A tentatively positive start to the session in Europe turned negative within the first hour of the session, reflecting continued uncertainty about lots of things, not least a degree of caution on the last day of the quarter; whilst over the pond US markets ground out fresh record highs as big tech holds the show on the road. Asian shares rose and global stocks were close to record highs, whilst US futures were indicating another higher open. You get the impression that markets want to get the quarter-end out of the way before we see some real movement, but the bias remains mainly positive.
The FTSE 100 is heading into the final day of trading for the quarter +5.4%, and up 9.5% for the year so far, and is just about holding gains for the month of June despite a soft week. The FTSE 100 still has a long way to go before it recaptures its pre-pandemic highs but should have more room to run. With a dividend yield of +3% vs 2.3% on German blue chips and less than 2% for the US equivalents, and PE of 17 vs 19 on the DAX and 28 on the SPX, it offers considerable value still.
The S&P 500 is up 8% this quarter and 2% higher this week, riding a +14% gain YTD, figures matched closely by the DAX. Within these stats we note that the mega cap growth up 6% this month. The Russell 1000 growth index is +2% in June, while its value counterpart is –2%. YTD growth is +16%, value +17%. For the US at least the continued rotation in and out of growth/value has done nothing but see both rise – when one takes a breather the other steps up as bond markets, tamed by central banks, have remained calm during a period of strong global growth. The question as we head into H2 is whether there is more room to run for the bull market or whether we are due a correction. I tend for the latter to play out in the coming months as bonds are sure to move.
US consumer confidence rose for the fifth month in a row to hit a fresh post-pandemic high. The Conference Board’s consumer confidence index hit 127.3 in June from 120 in May, with respondents offering a healthy outlook for business, labour markets and income. Inflation expectations rose but consumers didn’t fear this would have much impact on them. That seemed to give investors confidence that the US economy is still on track.
Eurozone inflation numbers for May due later this morning will be closely watched for a read on the path of ECB policy direction. Inflation jumped to 1.9% in May from 1.2% in April, an unexpectedly high print, whilst core inflation rose to 1.3%. The ECB’s Villeroy says inflation will go up this year but down again in 2022 and 2023 (transitory). The Fed’s Barkin said “we’ve got a long way to go on the job front” before slowing asset purchases, whilst Waller said he would not rule out a hike in 2022, though this was heavily caveated: The unemployment rate would have to drop fairly substantially, or inflation would have to really continue at a very high rate, before we would take seriously a rate hike in 2022, but I’m not ruling it out.”
WTI trades around the $73 level ahead of the OPEC meeting and between two US inventory reports.

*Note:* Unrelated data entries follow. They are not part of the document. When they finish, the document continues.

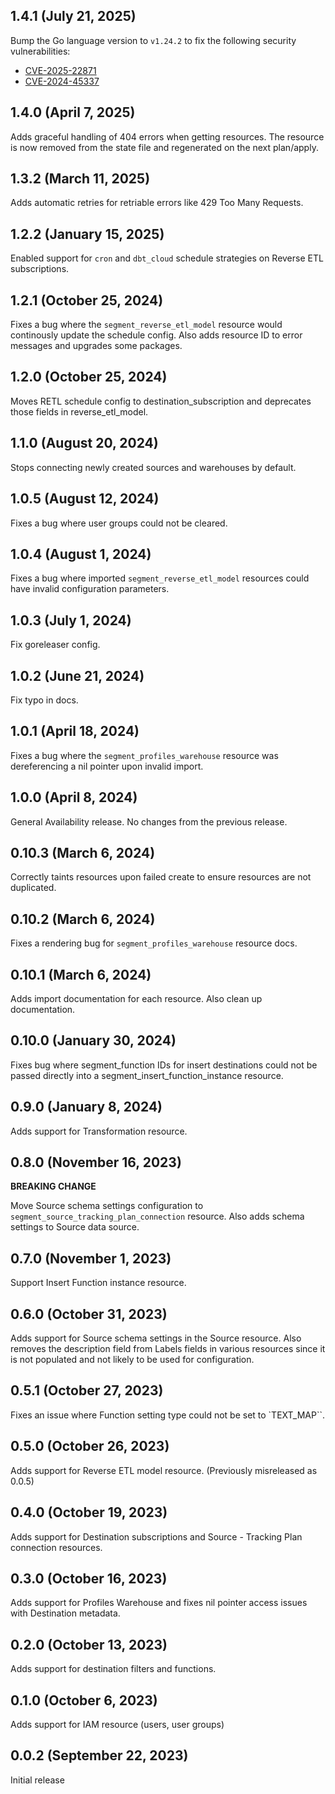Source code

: ## 1.4.1 (July 21, 2025)
Bump the Go language version to `v1.24.2` to fix the following security vulnerabilities:

- [CVE-2025-22871](https://nvd.nist.gov/vuln/detail/CVE-2025-22871)
- [CVE-2024-45337](https://github.com/advisories/GHSA-v778-237x-gjrc)

## 1.4.0 (April 7, 2025)
Adds graceful handling of 404 errors when getting resources. The resource is now removed from the state file and regenerated on the next plan/apply.

## 1.3.2 (March 11, 2025)
Adds automatic retries for retriable errors like 429 Too Many Requests.

## 1.2.2 (January 15, 2025)
Enabled support for `cron` and `dbt_cloud` schedule strategies on Reverse ETL subscriptions.

## 1.2.1 (October 25, 2024)
Fixes a bug where the `segment_reverse_etl_model` resource would continously update the schedule config. Also adds resource ID to error messages and upgrades some packages.

## 1.2.0 (October 25, 2024)
Moves RETL schedule config to destination_subscription and deprecates those fields in reverse_etl_model.

## 1.1.0 (August 20, 2024)
Stops connecting newly created sources and warehouses by default.

## 1.0.5 (August 12, 2024)
Fixes a bug where user groups could not be cleared.

## 1.0.4 (August 1, 2024)
Fixes a bug where imported `segment_reverse_etl_model` resources could have invalid configuration parameters.

## 1.0.3 (July 1, 2024)
Fix goreleaser config.

## 1.0.2 (June 21, 2024)
Fix typo in docs.

## 1.0.1 (April 18, 2024)
Fixes a bug where the `segment_profiles_warehouse` resource was dereferencing a nil pointer upon invalid import.

## 1.0.0 (April 8, 2024)
General Availability release. No changes from the previous release.

## 0.10.3 (March 6, 2024)
Correctly taints resources upon failed create to ensure resources are not duplicated.

## 0.10.2 (March 6, 2024)
Fixes a rendering bug for `segment_profiles_warehouse` resource docs.

## 0.10.1 (March 6, 2024)
Adds import documentation for each resource. Also clean up documentation.

## 0.10.0 (January 30, 2024)
Fixes bug where segment_function IDs for insert destinations could not be passed directly into a segment_insert_function_instance resource.

## 0.9.0 (January 8, 2024)
Adds support for Transformation resource.

## 0.8.0 (November 16, 2023)
**BREAKING CHANGE**

Move Source schema settings configuration to `segment_source_tracking_plan_connection` resource. Also adds schema settings to Source data source.

## 0.7.0 (November 1, 2023)
Support Insert Function instance resource.

## 0.6.0 (October 31, 2023)
Adds support for Source schema settings in the Source resource. Also removes the description field from Labels fields in various resources since it is not populated and not likely to be used for configuration.

## 0.5.1 (October 27, 2023)
Fixes an issue where Function setting type could not be set to `TEXT_MAP``.

## 0.5.0 (October 26, 2023)
Adds support for Reverse ETL model resource.
(Previously misreleased as 0.0.5)

## 0.4.0 (October 19, 2023)
Adds support for Destination subscriptions and Source - Tracking Plan connection resources.

## 0.3.0 (October 16, 2023)
Adds support for Profiles Warehouse and fixes nil pointer access issues with Destination metadata.

## 0.2.0 (October 13, 2023)
Adds support for destination filters and functions.

## 0.1.0 (October 6, 2023)
Adds support for IAM resource (users, user groups)

## 0.0.2 (September 22, 2023)
Initial release
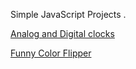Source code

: Simple JavaScript Projects .

[Analog and Digital clocks](https://alik64.github.io/JS_projects/Clocks/)

[Funny Color Flipper ](https://alik64.github.io/JS_projects/Color_Flipper/)
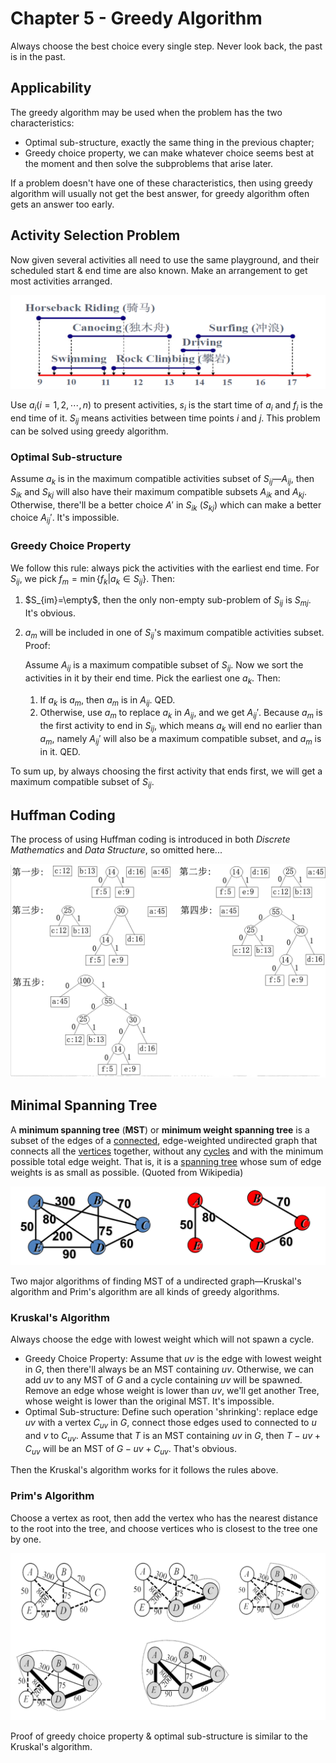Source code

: # Chapter 5 - Greedy Algorithm

Always choose the best choice every single step. Never look back, the past is in the past.

## Applicability

The greedy algorithm may be used when the problem has the two characteristics:

- Optimal sub-structure, exactly the same thing in the previous chapter;
- Greedy choice property, we can make whatever choice seems best at the moment and then solve the subproblems that arise later.

If a problem doesn't have one of these characteristics, then using greedy algorithm will usually not get the best answer, for greedy algorithm often gets an answer too early.

## Activity Selection Problem

Now given several activities all need to use the same playground, and their scheduled start & end time are also known. Make an arrangement to get most activities arranged.

![Untitled](Chapter%205%20-%20Greedy%20Algorithm%208cdce6e028e54c35aecba39fc7c634fe/Untitled.png)

Use $a_i(i=1,2,\cdots,n)$ to present activities, $s_i$ is the start time of $a_i$ and $f_i$ is the end time of it. $S_{ij}$ means activities between time points $i$ and $j$. This problem can be solved using greedy algorithm.

### Optimal Sub-structure

Assume $a_k$ is in the maximum compatible activities subset of $S_{ij}$—$A_{ij}$, then $S_{ik}$ and $S_{kj}$ will also have their maximum compatible subsets $A_{ik}$ and $A_{kj}$. Otherwise, there'll be a better choice $A'$ in $S_{ik}$ ($S_{kj}$) which can make a better choice $A_{ij}'$. It's impossible.

### Greedy Choice Property

We follow this rule: always pick the activities with the earliest end time. For $S_{ij}$, we pick $f_m=\min\{f_k|a_k\in S_{ij}\}$. Then:

1. $S_{im}=\empty$, then the only non-empty sub-problem of $S_{ij}$ is $S_{mj}$. It's obvious.
2. $a_m$ will be included in one of $S_{ij}$'s maximum compatible activities subset. Proof:
    
    Assume $A_{ij}$ is a maximum compatible subset of $S_{ij}$. Now we sort the activities in it by their end time. Pick the earliest one $a_k$. Then:
    
    1. If $a_k$ is $a_m$, then $a_m$ is in $A_{ij}$. QED.
    2. Otherwise, use $a_m$ to replace $a_k$ in $A_{ij}$, and we get $A_{ij}'$. Because $a_m$ is the first activity to end in $S_{ij}$, which means $a_k$ will end no earlier than $a_m$, namely $A_{ij}'$ will also be a maximum compatible subset, and $a_m$ is in it. QED.

To sum up, by always choosing the first activity that ends first, we will get a maximum compatible subset of $S_{ij}$.

## Huffman Coding

The process of using Huffman coding is introduced in both *Discrete Mathematics* and *Data Structure*, so omitted here...

![Untitled](Chapter%205%20-%20Greedy%20Algorithm%208cdce6e028e54c35aecba39fc7c634fe/Untitled%201.png)

## Minimal Spanning Tree

A **minimum spanning tree** (**MST**) or **minimum weight spanning tree** is a subset of the edges of a [connected](https://en.wikipedia.org/wiki/Connected_graph), edge-weighted undirected graph that connects all the [vertices](https://en.wikipedia.org/wiki/Vertex_(graph_theory)) together, without any [cycles](https://en.wikipedia.org/wiki/Cycle_(graph_theory)) and with the minimum possible total edge weight. That is, it is a [spanning tree](https://en.wikipedia.org/wiki/Spanning_tree) whose sum of edge weights is as small as possible. (Quoted from Wikipedia)

![Untitled](Chapter%205%20-%20Greedy%20Algorithm%208cdce6e028e54c35aecba39fc7c634fe/Untitled%202.png)

Two major algorithms of finding MST of a undirected graph—Kruskal's algorithm and Prim's algorithm are all kinds of greedy algorithms.

### Kruskal's Algorithm

Always choose the edge with lowest weight which will not spawn a cycle.

- Greedy Choice Property: Assume that $uv$ is the edge with lowest weight in $G$, then there'll always be an MST containing $uv$. Otherwise, we can add $uv$ to any MST of $G$ and a cycle containing $uv$ will be spawned. Remove an edge whose weight is lower than $uv$, we'll get another Tree, whose weight is lower than the original MST. It's impossible.
- Optimal Sub-structure: Define such operation 'shrinking': replace edge $uv$ with a vertex $C_{uv}$ in $G$, connect those edges used to connected to $u$ and $v$ to $C_{uv}$. Assume that $T$ is an MST containing $uv$ in $G$, then $T-uv+C_{uv}$ will be an MST of $G-uv+C_{uv}$. That's obvious.

Then the Kruskal's algorithm works for it follows the rules above.

### Prim's Algorithm

Choose a vertex as root, then add the vertex who has the nearest distance to the root into the tree, and choose vertices who is closest to the tree one by one.

![Untitled](Chapter%205%20-%20Greedy%20Algorithm%208cdce6e028e54c35aecba39fc7c634fe/Untitled%203.png)

Proof of greedy choice property & optimal sub-structure is similar to the Kruskal's algorithm.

Yesterday, OPEC’s Barkindo warned that significant uncertainty in oil markets calls for prudence, highlighting the considerable risk to demand outlook from Covid variants. OPEC and allies are due to meet tomorrow to set out production for August amid an increasingly tight market. Meanwhile API data showed a draw of 8.2m barrels for the week ended June 24th, the sixth straight weekly decline. Gas inventories rose 1.3m barrels, whilst distillates rose by 400k. Official EIA figures due later today are expected to show a draw of 4.7m barrels.
Gold broke down and out of the tight range it has traded of late, before trying to recover the $1,760 support. Failure to do so could see a retest of the $1,675.